[Data excerpts]
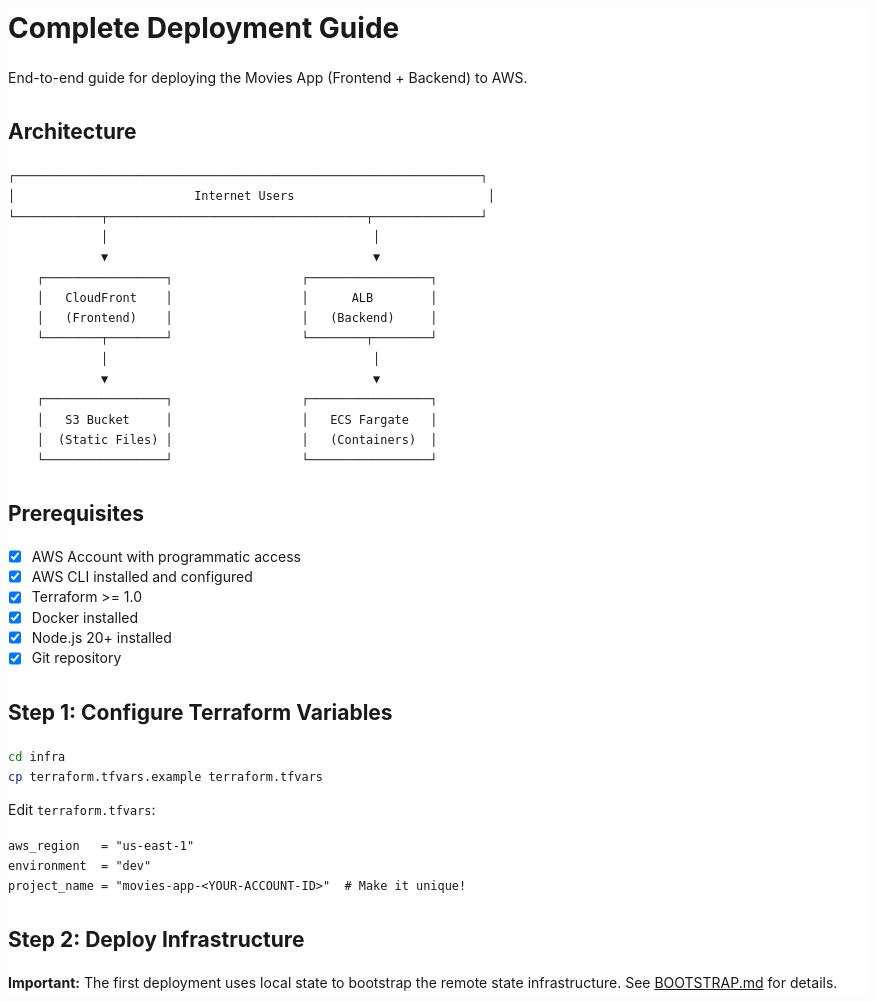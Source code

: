 # Complete Deployment Guide

End-to-end guide for deploying the Movies App (Frontend + Backend) to AWS.

## Architecture

```
┌─────────────────────────────────────────────────────────────────┐
│                         Internet Users                           │
└────────────┬────────────────────────────────────┬───────────────┘
             │                                     │
             ▼                                     ▼
    ┌─────────────────┐                  ┌─────────────────┐
    │   CloudFront    │                  │      ALB        │
    │   (Frontend)    │                  │   (Backend)     │
    └────────┬────────┘                  └────────┬────────┘
             │                                     │
             ▼                                     ▼
    ┌─────────────────┐                  ┌─────────────────┐
    │   S3 Bucket     │                  │   ECS Fargate   │
    │  (Static Files) │                  │   (Containers)  │
    └─────────────────┘                  └─────────────────┘
```

## Prerequisites

- [x] AWS Account with programmatic access
- [x] AWS CLI installed and configured
- [x] Terraform >= 1.0
- [x] Docker installed
- [x] Node.js 20+ installed
- [x] Git repository

## Step 1: Configure Terraform Variables

```bash
cd infra
cp terraform.tfvars.example terraform.tfvars
```

Edit `terraform.tfvars`:
```hcl
aws_region   = "us-east-1"
environment  = "dev"
project_name = "movies-app-<YOUR-ACCOUNT-ID>"  # Make it unique!
```

## Step 2: Deploy Infrastructure

**Important:** The first deployment uses local state to bootstrap the remote state infrastructure. See [BOOTSTRAP.md](BOOTSTRAP.md) for details.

→ Your assignment
Go through the data above and print exactly the lines from its first line through the line holding "- [x] AWS Account with programmatic access", both included, leaving pictures aside.

→ Response to this task
Source code

: # Complete Deployment Guide

End-to-end guide for deploying the Movies App (Frontend + Backend) to AWS.

## Architecture

```
┌─────────────────────────────────────────────────────────────────┐
│                         Internet Users                           │
└────────────┬────────────────────────────────────┬───────────────┘
             │                                     │
             ▼                                     ▼
    ┌─────────────────┐                  ┌─────────────────┐
    │   CloudFront    │                  │      ALB        │
    │   (Frontend)    │                  │   (Backend)     │
    └────────┬────────┘                  └────────┬────────┘
             │                                     │
             ▼                                     ▼
    ┌─────────────────┐                  ┌─────────────────┐
    │   S3 Bucket     │                  │   ECS Fargate   │
    │  (Static Files) │                  │   (Containers)  │
    └─────────────────┘                  └─────────────────┘
```

## Prerequisites

- [x] AWS Account with programmatic access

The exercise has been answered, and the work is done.